**DATA FOR REVIEW:**
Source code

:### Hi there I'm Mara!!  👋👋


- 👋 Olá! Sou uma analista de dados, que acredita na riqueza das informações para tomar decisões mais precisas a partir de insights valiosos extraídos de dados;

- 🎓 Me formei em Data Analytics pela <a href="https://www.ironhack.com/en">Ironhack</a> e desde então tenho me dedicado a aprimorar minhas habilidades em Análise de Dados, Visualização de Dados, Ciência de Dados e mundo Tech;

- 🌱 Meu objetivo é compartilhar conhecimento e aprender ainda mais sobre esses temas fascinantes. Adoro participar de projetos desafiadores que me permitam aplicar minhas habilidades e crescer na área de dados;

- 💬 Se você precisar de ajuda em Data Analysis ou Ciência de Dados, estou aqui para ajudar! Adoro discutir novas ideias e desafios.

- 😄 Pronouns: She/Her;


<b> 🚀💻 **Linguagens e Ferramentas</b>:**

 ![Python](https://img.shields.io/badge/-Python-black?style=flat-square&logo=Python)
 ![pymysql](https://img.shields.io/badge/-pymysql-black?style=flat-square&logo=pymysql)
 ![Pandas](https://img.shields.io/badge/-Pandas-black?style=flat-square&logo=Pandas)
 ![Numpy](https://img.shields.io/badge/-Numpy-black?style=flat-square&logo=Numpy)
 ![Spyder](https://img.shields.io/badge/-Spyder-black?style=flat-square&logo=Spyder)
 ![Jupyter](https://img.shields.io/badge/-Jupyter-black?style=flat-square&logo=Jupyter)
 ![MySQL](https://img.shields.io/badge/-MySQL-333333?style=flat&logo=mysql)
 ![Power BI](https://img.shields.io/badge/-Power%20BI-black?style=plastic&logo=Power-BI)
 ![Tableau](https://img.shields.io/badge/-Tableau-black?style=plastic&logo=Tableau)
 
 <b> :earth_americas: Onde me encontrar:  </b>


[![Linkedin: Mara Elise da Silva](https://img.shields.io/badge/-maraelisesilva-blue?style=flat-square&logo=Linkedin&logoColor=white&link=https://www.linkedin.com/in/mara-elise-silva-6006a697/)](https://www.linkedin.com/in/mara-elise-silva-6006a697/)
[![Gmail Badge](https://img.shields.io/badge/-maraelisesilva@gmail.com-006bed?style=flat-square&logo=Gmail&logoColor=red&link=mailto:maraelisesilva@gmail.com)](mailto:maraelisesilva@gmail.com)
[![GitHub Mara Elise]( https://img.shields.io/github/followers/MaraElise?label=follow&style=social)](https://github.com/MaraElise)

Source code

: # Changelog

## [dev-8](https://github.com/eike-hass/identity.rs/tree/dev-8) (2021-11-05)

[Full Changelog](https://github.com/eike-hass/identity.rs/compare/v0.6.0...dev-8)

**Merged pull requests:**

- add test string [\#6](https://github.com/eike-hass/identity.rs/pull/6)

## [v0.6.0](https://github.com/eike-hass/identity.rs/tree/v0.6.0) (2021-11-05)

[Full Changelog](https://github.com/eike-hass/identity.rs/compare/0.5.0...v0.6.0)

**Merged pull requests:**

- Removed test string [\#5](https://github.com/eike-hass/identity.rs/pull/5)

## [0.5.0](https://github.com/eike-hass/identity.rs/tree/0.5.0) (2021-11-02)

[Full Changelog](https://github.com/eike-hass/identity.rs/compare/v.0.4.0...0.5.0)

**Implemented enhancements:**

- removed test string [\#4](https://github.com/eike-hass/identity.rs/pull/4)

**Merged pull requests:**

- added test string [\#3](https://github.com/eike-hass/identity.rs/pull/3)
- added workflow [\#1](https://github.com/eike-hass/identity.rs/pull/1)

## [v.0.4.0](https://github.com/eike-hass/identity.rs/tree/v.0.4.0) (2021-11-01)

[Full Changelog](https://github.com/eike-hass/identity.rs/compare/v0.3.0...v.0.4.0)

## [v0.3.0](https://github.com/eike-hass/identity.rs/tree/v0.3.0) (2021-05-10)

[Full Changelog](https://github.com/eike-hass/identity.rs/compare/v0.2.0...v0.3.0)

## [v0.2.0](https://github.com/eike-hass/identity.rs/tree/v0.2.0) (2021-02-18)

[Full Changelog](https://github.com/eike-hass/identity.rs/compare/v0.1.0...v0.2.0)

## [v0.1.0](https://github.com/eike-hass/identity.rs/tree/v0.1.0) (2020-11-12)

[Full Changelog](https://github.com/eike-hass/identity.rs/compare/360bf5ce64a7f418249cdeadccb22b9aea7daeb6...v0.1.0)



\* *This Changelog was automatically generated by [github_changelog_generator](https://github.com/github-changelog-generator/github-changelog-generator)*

---

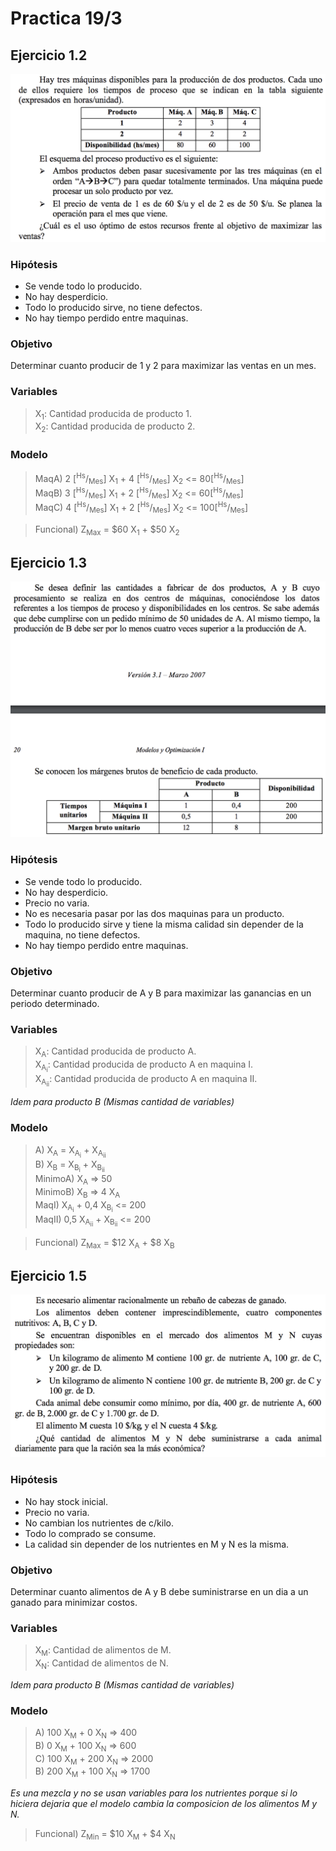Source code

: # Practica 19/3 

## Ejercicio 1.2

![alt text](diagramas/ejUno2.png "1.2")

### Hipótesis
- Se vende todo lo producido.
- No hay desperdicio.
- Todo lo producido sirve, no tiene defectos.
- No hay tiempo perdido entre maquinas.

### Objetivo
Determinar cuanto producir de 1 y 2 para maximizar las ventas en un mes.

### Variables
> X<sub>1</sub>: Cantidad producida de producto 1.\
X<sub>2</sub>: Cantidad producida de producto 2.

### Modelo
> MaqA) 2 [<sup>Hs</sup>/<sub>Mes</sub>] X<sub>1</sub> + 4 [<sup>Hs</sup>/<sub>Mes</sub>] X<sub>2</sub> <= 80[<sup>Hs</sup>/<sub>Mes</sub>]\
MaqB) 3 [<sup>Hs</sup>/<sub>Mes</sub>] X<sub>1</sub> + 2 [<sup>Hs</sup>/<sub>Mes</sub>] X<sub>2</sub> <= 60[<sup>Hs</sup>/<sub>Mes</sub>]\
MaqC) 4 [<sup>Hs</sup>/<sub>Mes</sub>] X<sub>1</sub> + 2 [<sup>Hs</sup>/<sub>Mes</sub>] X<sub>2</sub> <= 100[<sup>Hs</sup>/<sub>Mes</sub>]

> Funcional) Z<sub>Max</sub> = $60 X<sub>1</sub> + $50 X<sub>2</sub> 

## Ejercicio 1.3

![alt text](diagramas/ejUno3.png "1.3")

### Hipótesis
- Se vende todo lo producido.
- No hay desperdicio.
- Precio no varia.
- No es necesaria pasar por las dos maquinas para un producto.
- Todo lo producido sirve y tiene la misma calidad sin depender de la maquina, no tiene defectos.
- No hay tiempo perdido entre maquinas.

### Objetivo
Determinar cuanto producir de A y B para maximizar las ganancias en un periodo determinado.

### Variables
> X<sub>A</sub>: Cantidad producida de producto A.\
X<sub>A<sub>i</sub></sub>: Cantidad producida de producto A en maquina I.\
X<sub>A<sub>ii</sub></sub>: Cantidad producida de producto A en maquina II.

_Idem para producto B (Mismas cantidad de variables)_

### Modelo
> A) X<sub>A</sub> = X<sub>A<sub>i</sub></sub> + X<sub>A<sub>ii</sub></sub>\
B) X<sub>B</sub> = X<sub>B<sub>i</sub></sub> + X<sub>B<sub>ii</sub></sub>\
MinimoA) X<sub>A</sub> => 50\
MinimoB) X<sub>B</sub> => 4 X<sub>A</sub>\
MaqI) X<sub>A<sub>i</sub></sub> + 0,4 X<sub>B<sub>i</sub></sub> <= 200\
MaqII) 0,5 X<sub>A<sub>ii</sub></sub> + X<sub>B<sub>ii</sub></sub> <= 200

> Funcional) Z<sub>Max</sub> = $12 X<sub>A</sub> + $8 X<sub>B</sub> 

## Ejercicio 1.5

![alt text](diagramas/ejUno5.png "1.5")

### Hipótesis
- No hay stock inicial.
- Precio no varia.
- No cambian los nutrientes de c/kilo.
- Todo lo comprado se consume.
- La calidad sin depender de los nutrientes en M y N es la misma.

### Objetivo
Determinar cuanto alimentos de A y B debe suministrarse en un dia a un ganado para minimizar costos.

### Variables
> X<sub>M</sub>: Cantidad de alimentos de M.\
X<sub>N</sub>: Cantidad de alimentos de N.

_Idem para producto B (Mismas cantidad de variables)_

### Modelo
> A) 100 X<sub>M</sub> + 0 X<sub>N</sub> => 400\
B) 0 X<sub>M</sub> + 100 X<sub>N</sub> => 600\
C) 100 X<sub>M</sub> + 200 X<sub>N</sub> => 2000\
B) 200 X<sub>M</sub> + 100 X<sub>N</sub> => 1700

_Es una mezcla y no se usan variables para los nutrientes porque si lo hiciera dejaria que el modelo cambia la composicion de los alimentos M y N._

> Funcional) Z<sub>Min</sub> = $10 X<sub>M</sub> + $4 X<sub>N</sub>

==

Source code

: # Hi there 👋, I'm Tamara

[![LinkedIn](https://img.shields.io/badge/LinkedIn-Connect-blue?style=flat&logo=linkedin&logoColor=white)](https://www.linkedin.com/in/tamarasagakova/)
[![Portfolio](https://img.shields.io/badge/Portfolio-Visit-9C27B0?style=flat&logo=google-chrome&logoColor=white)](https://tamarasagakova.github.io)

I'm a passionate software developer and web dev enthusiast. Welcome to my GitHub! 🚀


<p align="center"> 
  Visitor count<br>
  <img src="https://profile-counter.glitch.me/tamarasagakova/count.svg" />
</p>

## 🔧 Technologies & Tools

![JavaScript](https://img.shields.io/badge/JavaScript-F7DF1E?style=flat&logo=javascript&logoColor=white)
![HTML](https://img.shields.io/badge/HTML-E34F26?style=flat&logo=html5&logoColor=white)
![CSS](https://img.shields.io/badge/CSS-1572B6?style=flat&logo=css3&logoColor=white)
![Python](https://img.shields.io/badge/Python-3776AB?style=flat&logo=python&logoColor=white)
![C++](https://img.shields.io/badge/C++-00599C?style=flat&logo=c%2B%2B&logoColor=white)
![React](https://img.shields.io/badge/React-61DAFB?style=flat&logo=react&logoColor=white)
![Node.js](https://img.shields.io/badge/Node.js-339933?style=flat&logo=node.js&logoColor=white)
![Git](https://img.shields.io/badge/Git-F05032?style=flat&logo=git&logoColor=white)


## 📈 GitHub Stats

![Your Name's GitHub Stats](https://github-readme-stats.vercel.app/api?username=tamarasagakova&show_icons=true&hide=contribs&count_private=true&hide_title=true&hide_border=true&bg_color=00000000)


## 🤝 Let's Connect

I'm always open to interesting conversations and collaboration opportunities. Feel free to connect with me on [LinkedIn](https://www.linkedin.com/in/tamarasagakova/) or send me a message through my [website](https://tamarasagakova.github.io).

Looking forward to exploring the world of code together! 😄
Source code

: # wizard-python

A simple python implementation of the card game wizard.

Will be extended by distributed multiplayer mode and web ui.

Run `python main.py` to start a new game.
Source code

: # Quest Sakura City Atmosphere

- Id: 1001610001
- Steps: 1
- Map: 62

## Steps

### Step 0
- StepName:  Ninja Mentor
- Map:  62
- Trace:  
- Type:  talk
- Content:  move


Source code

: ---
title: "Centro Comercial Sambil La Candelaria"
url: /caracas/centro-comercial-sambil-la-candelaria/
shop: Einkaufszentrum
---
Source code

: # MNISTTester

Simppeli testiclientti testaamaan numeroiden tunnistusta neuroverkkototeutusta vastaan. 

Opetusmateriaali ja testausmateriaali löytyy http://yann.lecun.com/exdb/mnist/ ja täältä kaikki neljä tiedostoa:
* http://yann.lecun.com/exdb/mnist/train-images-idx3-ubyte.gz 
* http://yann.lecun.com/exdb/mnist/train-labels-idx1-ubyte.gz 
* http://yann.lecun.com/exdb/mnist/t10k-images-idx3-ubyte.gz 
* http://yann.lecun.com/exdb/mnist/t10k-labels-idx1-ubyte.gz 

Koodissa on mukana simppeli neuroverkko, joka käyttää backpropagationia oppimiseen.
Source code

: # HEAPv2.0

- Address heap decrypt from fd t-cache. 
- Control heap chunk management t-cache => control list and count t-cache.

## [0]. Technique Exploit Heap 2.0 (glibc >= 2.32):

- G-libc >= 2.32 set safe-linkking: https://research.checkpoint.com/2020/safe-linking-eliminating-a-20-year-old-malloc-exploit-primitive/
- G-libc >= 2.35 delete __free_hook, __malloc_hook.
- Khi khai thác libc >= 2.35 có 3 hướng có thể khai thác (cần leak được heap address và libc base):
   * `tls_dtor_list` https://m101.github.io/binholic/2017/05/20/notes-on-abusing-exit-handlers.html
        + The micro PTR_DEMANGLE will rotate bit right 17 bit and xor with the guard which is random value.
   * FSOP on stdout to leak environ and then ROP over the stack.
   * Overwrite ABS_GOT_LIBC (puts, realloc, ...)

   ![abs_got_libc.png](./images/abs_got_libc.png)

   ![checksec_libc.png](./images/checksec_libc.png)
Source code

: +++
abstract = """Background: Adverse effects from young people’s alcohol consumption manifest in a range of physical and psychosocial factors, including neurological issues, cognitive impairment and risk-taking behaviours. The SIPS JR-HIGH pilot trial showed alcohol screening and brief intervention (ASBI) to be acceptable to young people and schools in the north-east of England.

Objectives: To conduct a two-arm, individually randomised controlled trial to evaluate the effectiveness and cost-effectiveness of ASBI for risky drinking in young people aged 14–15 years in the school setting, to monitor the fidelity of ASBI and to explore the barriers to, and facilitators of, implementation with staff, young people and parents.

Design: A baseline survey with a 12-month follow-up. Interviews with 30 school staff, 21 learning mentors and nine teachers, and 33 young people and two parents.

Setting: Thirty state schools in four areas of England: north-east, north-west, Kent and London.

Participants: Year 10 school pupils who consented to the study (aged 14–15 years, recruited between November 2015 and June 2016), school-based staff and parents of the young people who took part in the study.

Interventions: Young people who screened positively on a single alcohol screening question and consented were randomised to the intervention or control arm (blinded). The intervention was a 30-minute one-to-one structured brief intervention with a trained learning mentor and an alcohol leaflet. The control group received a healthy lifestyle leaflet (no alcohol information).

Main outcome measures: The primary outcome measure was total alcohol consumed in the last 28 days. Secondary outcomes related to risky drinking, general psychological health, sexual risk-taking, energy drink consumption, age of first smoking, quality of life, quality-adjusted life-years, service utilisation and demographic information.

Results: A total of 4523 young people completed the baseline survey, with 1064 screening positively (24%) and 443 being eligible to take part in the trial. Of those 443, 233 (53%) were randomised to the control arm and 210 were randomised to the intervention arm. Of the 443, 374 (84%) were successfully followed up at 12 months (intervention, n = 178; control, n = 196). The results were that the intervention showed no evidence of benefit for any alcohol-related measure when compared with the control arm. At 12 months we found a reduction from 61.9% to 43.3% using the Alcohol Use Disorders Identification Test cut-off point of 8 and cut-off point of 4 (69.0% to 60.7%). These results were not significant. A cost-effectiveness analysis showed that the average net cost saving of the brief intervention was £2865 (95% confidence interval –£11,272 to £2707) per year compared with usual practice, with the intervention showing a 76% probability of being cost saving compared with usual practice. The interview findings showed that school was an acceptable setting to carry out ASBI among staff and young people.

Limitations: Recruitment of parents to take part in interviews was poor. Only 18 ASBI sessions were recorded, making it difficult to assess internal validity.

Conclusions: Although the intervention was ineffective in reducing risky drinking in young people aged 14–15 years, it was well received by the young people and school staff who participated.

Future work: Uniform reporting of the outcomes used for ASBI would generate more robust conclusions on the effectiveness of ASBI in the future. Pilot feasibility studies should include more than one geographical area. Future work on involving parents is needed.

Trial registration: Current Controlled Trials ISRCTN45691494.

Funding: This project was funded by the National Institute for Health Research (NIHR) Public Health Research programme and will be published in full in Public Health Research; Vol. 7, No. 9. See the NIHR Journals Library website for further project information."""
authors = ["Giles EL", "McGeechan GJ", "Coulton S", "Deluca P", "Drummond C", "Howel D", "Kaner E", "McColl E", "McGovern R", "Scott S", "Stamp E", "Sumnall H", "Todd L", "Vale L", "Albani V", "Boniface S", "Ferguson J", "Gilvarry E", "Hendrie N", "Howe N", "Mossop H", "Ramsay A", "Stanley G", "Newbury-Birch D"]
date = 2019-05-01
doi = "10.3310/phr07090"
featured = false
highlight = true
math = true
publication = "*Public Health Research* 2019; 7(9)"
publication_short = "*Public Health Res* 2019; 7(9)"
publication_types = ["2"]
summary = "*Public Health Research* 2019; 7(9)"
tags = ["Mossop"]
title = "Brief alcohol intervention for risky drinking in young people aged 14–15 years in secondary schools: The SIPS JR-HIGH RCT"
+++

**TASK TO COMPLETE:** After locating the line with "X<sub>A<sub>i</sub></sub>: Cantidad producida" above, return that line and every later line through the one with "X<sub>M</sub> + $4 X<sub>N</sub>", word for word and with nothing else.

**ANSWER TO THIS EXERCISE:**
X<sub>A<sub>i</sub></sub>: Cantidad producida de producto A en maquina I.\
X<sub>A<sub>ii</sub></sub>: Cantidad producida de producto A en maquina II.

_Idem para producto B (Mismas cantidad de variables)_

### Modelo
> A) X<sub>A</sub> = X<sub>A<sub>i</sub></sub> + X<sub>A<sub>ii</sub></sub>\
B) X<sub>B</sub> = X<sub>B<sub>i</sub></sub> + X<sub>B<sub>ii</sub></sub>\
MinimoA) X<sub>A</sub> => 50\
MinimoB) X<sub>B</sub> => 4 X<sub>A</sub>\
MaqI) X<sub>A<sub>i</sub></sub> + 0,4 X<sub>B<sub>i</sub></sub> <= 200\
MaqII) 0,5 X<sub>A<sub>ii</sub></sub> + X<sub>B<sub>ii</sub></sub> <= 200

> Funcional) Z<sub>Max</sub> = $12 X<sub>A</sub> + $8 X<sub>B</sub> 

## Ejercicio 1.5

![alt text](diagramas/ejUno5.png "1.5")

### Hipótesis
- No hay stock inicial.
- Precio no varia.
- No cambian los nutrientes de c/kilo.
- Todo lo comprado se consume.
- La calidad sin depender de los nutrientes en M y N es la misma.

### Objetivo
Determinar cuanto alimentos de A y B debe suministrarse en un dia a un ganado para minimizar costos.

### Variables
> X<sub>M</sub>: Cantidad de alimentos de M.\
X<sub>N</sub>: Cantidad de alimentos de N.

_Idem para producto B (Mismas cantidad de variables)_

### Modelo
> A) 100 X<sub>M</sub> + 0 X<sub>N</sub> => 400\
B) 0 X<sub>M</sub> + 100 X<sub>N</sub> => 600\
C) 100 X<sub>M</sub> + 200 X<sub>N</sub> => 2000\
B) 200 X<sub>M</sub> + 100 X<sub>N</sub> => 1700

_Es una mezcla y no se usan variables para los nutrientes porque si lo hiciera dejaria que el modelo cambia la composicion de los alimentos M y N._

> Funcional) Z<sub>Min</sub> = $10 X<sub>M</sub> + $4 X<sub>N</sub>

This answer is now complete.